He llorado por
empatía con el sufrimiento ajeno, he llorado por simple emoción, he llorado de
dolor, pero también lo he hecho por pura rabia y cabreo conmigo mismo, de verme
jugando un papel que no me gustaba haciendo pagar a otros, siempre débiles,
indefensos, mi propia impotencia. Y no puedo decir que no lo sabía, sí lo
sabia, mi yo desdoblado sabía hacia dónde iba a llegar, hacia donde quería
llegar; lo que quería y lo que no. Y el coche se estrellaba hasta provocar el
daño. He llorado de pura vergüenza, de pura impotencia.
He llorado de
miedo, tantas veces. Era tan miedoso ese niño que fui. Cuando vino a mí está
enfermedad que me acompaña, pegada a mí, amenazante, volví a llorar de miedo,
como ese niño que fui, como un pequeño animal asustado.
He llorado y
sigo llorando, pero no es cierta esa aserción: los hombres sí lloran. Lloro y
reivindico el llanto. Llorar supone una liberación, una válvula de alivio de
presión y una emoción a la que tenemos derecho y la necesidad de expresar.
Sigo llorando
de dolor, el que me produce la visión y la conciencia del peso que supongo, de
la carga que deposito sobre otros, de la aflicción que genero a mi alrededor.
Lloro de
miedo, el mismo miedo a lo desconocido, a qué será de mí, a qué será de ellos.

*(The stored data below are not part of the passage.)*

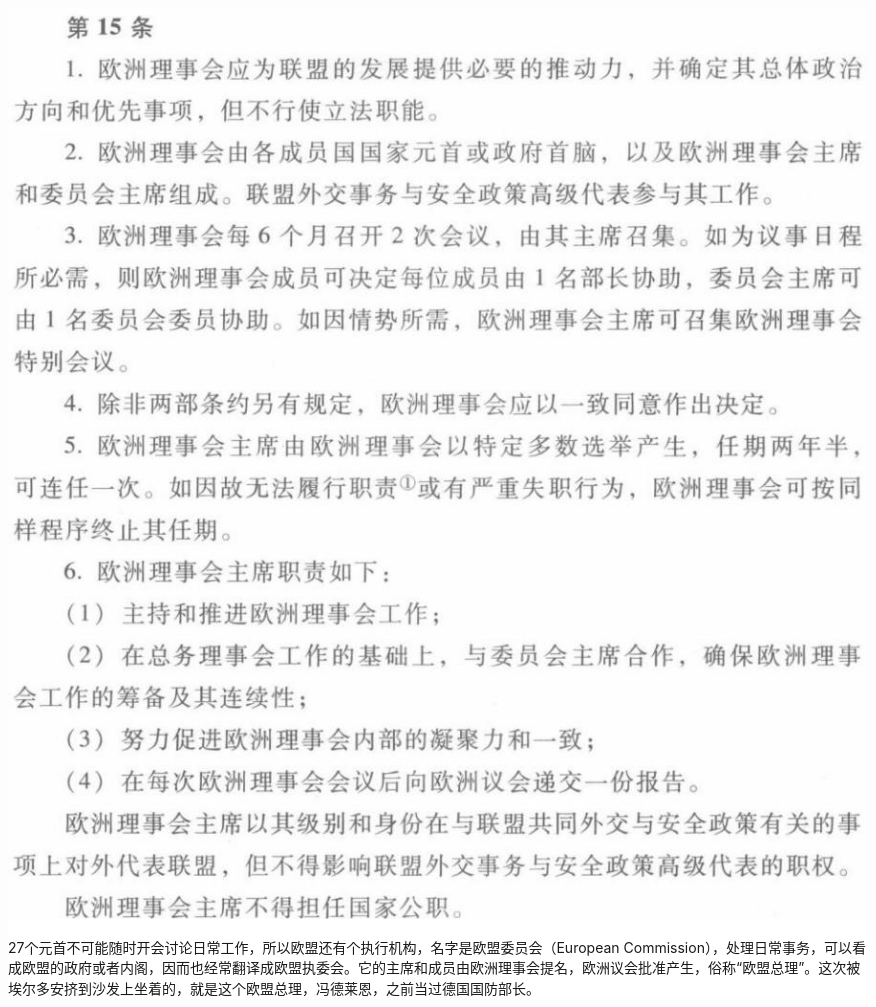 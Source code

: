 ![](images/btnews/0201_0300/0266/media/image27.jpeg)

27个元首不可能随时开会讨论日常工作，所以欧盟还有个执行机构，名字是欧盟委员会（European
Commission），处理日常事务，可以看成欧盟的政府或者内阁，因而也经常翻译成欧盟执委会。它的主席和成员由欧洲理事会提名，欧洲议会批准产生，俗称“欧盟总理”。这次被埃尔多安挤到沙发上坐着的，就是这个欧盟总理，冯德莱恩，之前当过德国国防部长。

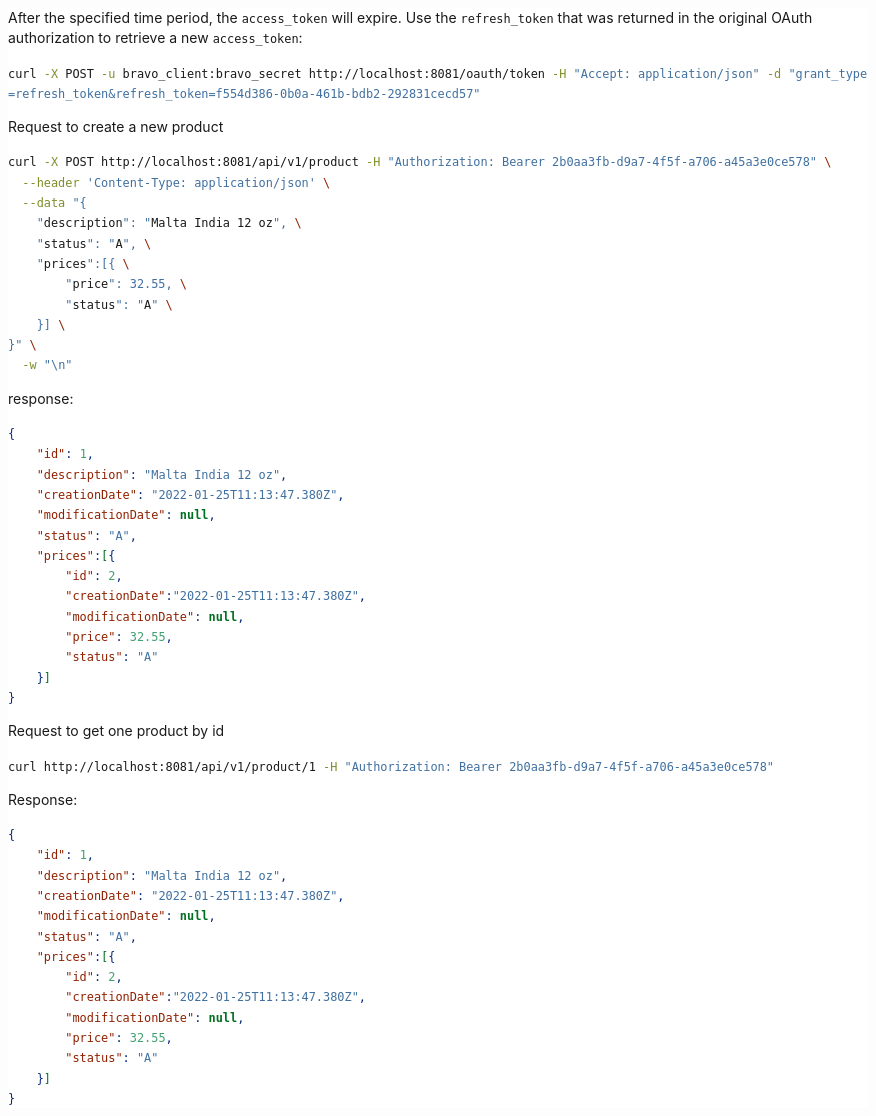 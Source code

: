 After the specified time period, the `access_token` will expire. Use the `refresh_token` that was returned in the original OAuth authorization to retrieve a new `access_token`:

```sh
curl -X POST -u bravo_client:bravo_secret http://localhost:8081/oauth/token -H "Accept: application/json" -d "grant_type=refresh_token&refresh_token=f554d386-0b0a-461b-bdb2-292831cecd57"
```
Request to create a new product

```sh
curl -X POST http://localhost:8081/api/v1/product -H "Authorization: Bearer 2b0aa3fb-d9a7-4f5f-a706-a45a3e0ce578" \
  --header 'Content-Type: application/json' \
  --data "{
    "description": "Malta India 12 oz", \
    "status": "A", \
    "prices":[{ \
        "price": 32.55, \
        "status": "A" \
    }] \
}" \
  -w "\n"
```

response:

```json
{
    "id": 1,
    "description": "Malta India 12 oz",
    "creationDate": "2022-01-25T11:13:47.380Z",
    "modificationDate": null,
    "status": "A",
    "prices":[{
        "id": 2,
        "creationDate":"2022-01-25T11:13:47.380Z",
        "modificationDate": null, 
        "price": 32.55,
        "status": "A"
    }]
}

```

Request to get one product by id

```sh
curl http://localhost:8081/api/v1/product/1 -H "Authorization: Bearer 2b0aa3fb-d9a7-4f5f-a706-a45a3e0ce578"
```

Response:

```json
{
    "id": 1,
    "description": "Malta India 12 oz",
    "creationDate": "2022-01-25T11:13:47.380Z",
    "modificationDate": null,
    "status": "A",
    "prices":[{
        "id": 2,
        "creationDate":"2022-01-25T11:13:47.380Z",
        "modificationDate": null, 
        "price": 32.55,
        "status": "A"
    }]
}
```
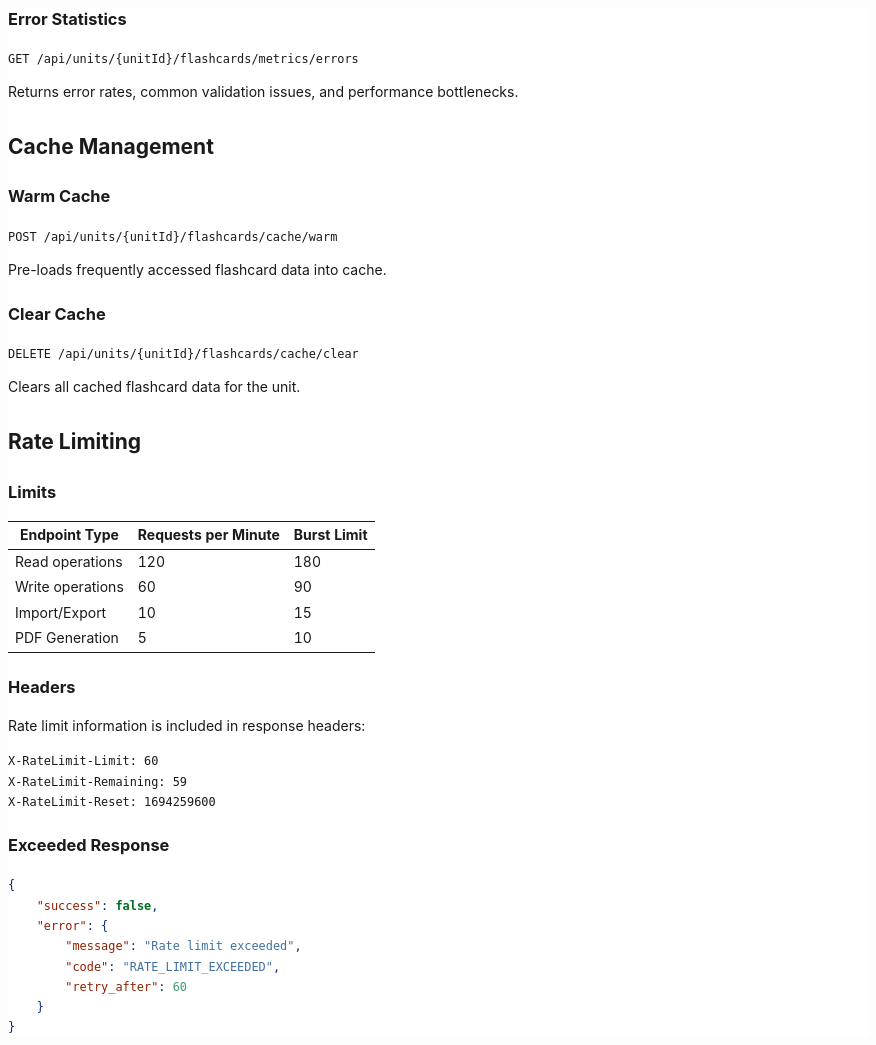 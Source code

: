 ### Error Statistics

```http
GET /api/units/{unitId}/flashcards/metrics/errors
```

Returns error rates, common validation issues, and performance bottlenecks.

## Cache Management

### Warm Cache

```http
POST /api/units/{unitId}/flashcards/cache/warm
```

Pre-loads frequently accessed flashcard data into cache.

### Clear Cache

```http
DELETE /api/units/{unitId}/flashcards/cache/clear
```

Clears all cached flashcard data for the unit.

## Rate Limiting

### Limits

| Endpoint Type | Requests per Minute | Burst Limit |
|---------------|-------------------|-------------|
| Read operations | 120 | 180 |
| Write operations | 60 | 90 |
| Import/Export | 10 | 15 |
| PDF Generation | 5 | 10 |

### Headers

Rate limit information is included in response headers:

```
X-RateLimit-Limit: 60
X-RateLimit-Remaining: 59
X-RateLimit-Reset: 1694259600
```

### Exceeded Response

```json
{
    "success": false,
    "error": {
        "message": "Rate limit exceeded",
        "code": "RATE_LIMIT_EXCEEDED",
        "retry_after": 60
    }
}
```
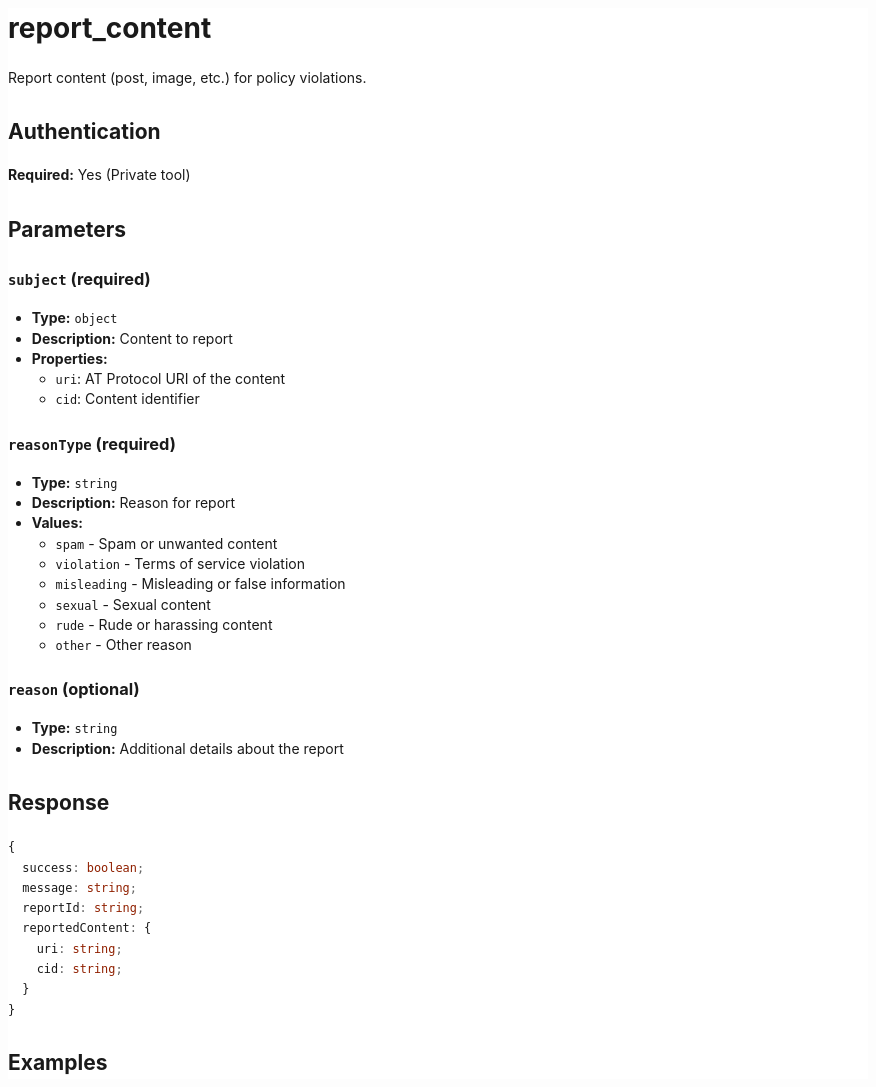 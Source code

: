# report_content

Report content (post, image, etc.) for policy violations.

## Authentication

**Required:** Yes (Private tool)

## Parameters

### `subject` (required)
- **Type:** `object`
- **Description:** Content to report
- **Properties:**
  - `uri`: AT Protocol URI of the content
  - `cid`: Content identifier

### `reasonType` (required)
- **Type:** `string`
- **Description:** Reason for report
- **Values:**
  - `spam` - Spam or unwanted content
  - `violation` - Terms of service violation
  - `misleading` - Misleading or false information
  - `sexual` - Sexual content
  - `rude` - Rude or harassing content
  - `other` - Other reason

### `reason` (optional)
- **Type:** `string`
- **Description:** Additional details about the report

## Response

```typescript
{
  success: boolean;
  message: string;
  reportId: string;
  reportedContent: {
    uri: string;
    cid: string;
  }
}
```

## Examples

A la pesadilla que a veces me asalta, al enemigo que a veces me agrede y del
que me tengo que defender con los ojos vendados.
Sigo llorando,
pero también lo hago, afortunadamente, por alegría, por una sonrisa, por un
perdón, por una caricia, por una presencia, por un testimonio. Afortunadamente las lágrimas también
masajean mi corazón.
Lloro y me
limpio las lágrimas. Necesito llorar, demostrar que tras de mi supuesta
fortaleza se esconde también un hombre débil, un hombre que ha ido perdiendo las
corazas y que se muestra orgulloso de sus sensibilidad, de la humanidad que le baña
y que es la única por la que puedo aspirar a corregir mis muchos defectos.
Querido amigo: No llores. Y si lo haces, atiende a nuestro abrazo.